# TO DO
If a line of the records contains the word "micrometres", list it.

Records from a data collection
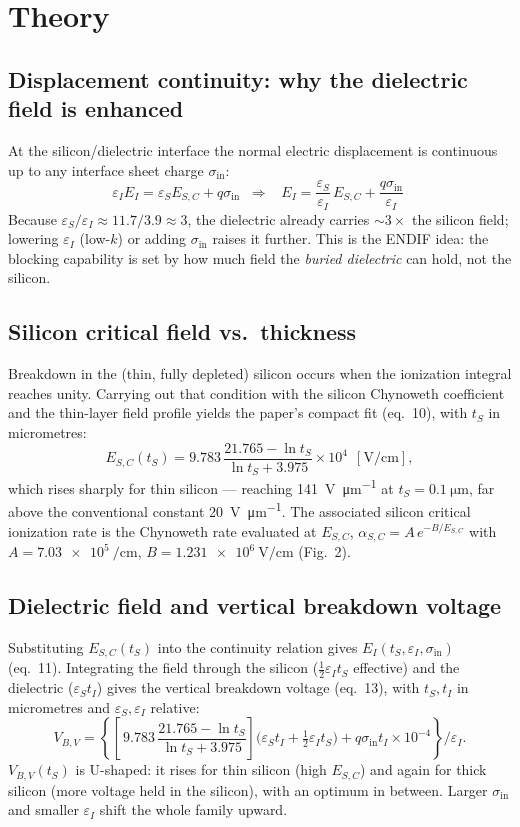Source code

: \documentclass[11pt]{article}
\newcommand{\ESC}{E_{S,C}}
\newcommand{\EI}{E_{I}}
\newcommand{\VBV}{V_{B,V}}
\newcommand{\epsI}{\varepsilon_{I}}
\newcommand{\epsS}{\varepsilon_{S}}
\newcommand{\sigin}{\sigma_{\mathrm{in}}}
\newcommand{\tS}{t_{S}}
\newcommand{\tI}{t_{I}}
\begin{document}
\section{Theory}

\subsection{Displacement continuity: why the dielectric field is enhanced}
At the silicon/dielectric interface the normal electric displacement is continuous
up to any interface sheet charge $\sigin$:
\begin{equation}
\epsI \EI = \epsS \ESC + q\sigin
\;\;\Longrightarrow\;\;
\boxed{\;\EI = \frac{\epsS}{\epsI}\,\ESC + \frac{q\sigin}{\epsI}\;}
\end{equation}
Because $\epsS/\epsI \approx 11.7/3.9 \approx 3$, the dielectric already carries
$\sim\!3\times$ the silicon field; lowering $\epsI$ (low-$k$) or adding $\sigin$
raises it further. This is the ENDIF idea: the blocking capability is set by how
much field the \emph{buried dielectric} can hold, not the silicon.

\subsection{Silicon critical field vs.\ thickness}
Breakdown in the (thin, fully depleted) silicon occurs when the ionization
integral reaches unity. Carrying out that condition with the silicon Chynoweth
coefficient and the thin-layer field profile yields the paper's compact fit
(eq.~10), with $\tS$ in micrometres:
\begin{equation}
\ESC(\tS) = 9.783\,\frac{21.765 - \ln \tS}{\ln \tS + 3.975}\times 10^{4}
\ \ [\si{\volt\per\centi\meter}],
\end{equation}
which rises sharply for thin silicon --- reaching \SI{141}{\volt\per\micro\meter}
at $\tS=\SI{0.1}{\micro\meter}$, far above the conventional constant
\SI{20}{\volt\per\micro\meter}. The associated silicon critical ionization rate is
the Chynoweth rate evaluated at $\ESC$,
$\alpha_{S,C} = A\,e^{-B/\ESC}$ with $A=\SI{7.03e5}{\per\centi\meter}$,
$B=\SI{1.231e6}{\volt\per\centi\meter}$ (Fig.~2).

\subsection{Dielectric field and vertical breakdown voltage}
Substituting $\ESC(\tS)$ into the continuity relation gives $\EI(\tS,\epsI,\sigin)$
(eq.~11). Integrating the field through the silicon ($\tfrac12\epsI\tS$ effective)
and the dielectric ($\epsS\tI$) gives the vertical breakdown voltage (eq.~13), with
$\tS,\tI$ in micrometres and $\epsS,\epsI$ relative:
\begin{equation}
\VBV = \left\{
\left[\,9.783\,\frac{21.765-\ln\tS}{\ln\tS+3.975}\right]
\big(\epsS\tI + \tfrac12\epsI\tS\big)
+ q\sigin\tI\times10^{-4}
\right\}\Big/\epsI .
\end{equation}
$\VBV(\tS)$ is U-shaped: it rises for thin silicon (high $\ESC$) and again for thick
silicon (more voltage held in the silicon), with an optimum in between. Larger
$\sigin$ and smaller $\epsI$ shift the whole family upward.
\end{document}
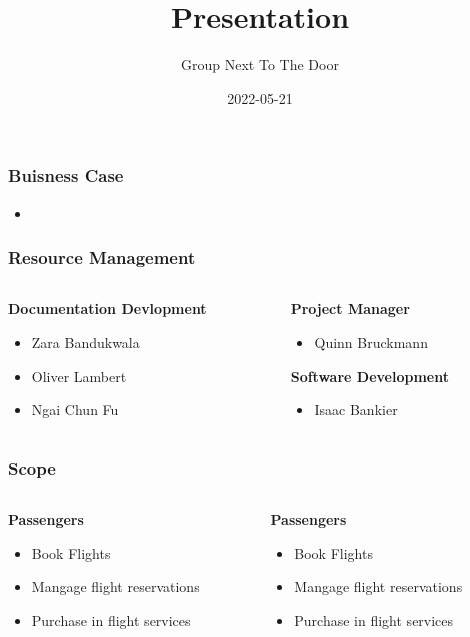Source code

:\documentclass[12pt]{beamer}
\title{Presentation}
\author{Group Next To The Door}
\date{2022-05-21}
\begin{document}
\begin{frame}
  \maketitle
\end{frame}

\begin{frame}[plain]
  \frametitle{Buisness Case}
  \begin{itemize}
  \item 
  \end{itemize}
\end{frame}

\begin{frame}[plain]
  \frametitle{Resource Management}
  \begin{columns}
    \begin{column}{0.5\textwidth}
      \textbf{Documentation Devlopment}
      \begin{itemize}
      \item Zara Bandukwala​
      \item Oliver Lambert​
      \item Ngai Chun Fu
      \end{itemize}
    \end{column}
    \begin{column}{0.5\textwidth}
      \textbf{Project Manager}
      \begin{itemize}
      \item Quinn Bruckmann
      \end{itemize}
      \textbf{Software Development}
      \begin{itemize}
      \item Isaac Bankier
      \end{itemize}
    \end{column}
  \end{columns}
\end{frame}

\begin{frame}[plain]
  \frametitle{Scope}
  \begin{columns}
    \begin{column}{0.5\textwidth}
      \textbf{Passengers}
      \begin{itemize}
      \item Book Flights
      \item Mangage flight reservations
      \item Purchase in flight services
      \end{itemize}
    \end{column}
    \begin{column}{0.5\textwidth}
      \textbf{Passengers}
      \begin{itemize}
      \item Book Flights
      \item Mangage flight reservations
      \item Purchase in flight services
      \end{itemize}
    \end{column}
  \end{columns}
\end{frame}
\end{document}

# TASK RESULT
(eq.~10), with $\tS$ in micrometres:
$\tS,\tI$ in micrometres and $\epsS,\epsI$ relative:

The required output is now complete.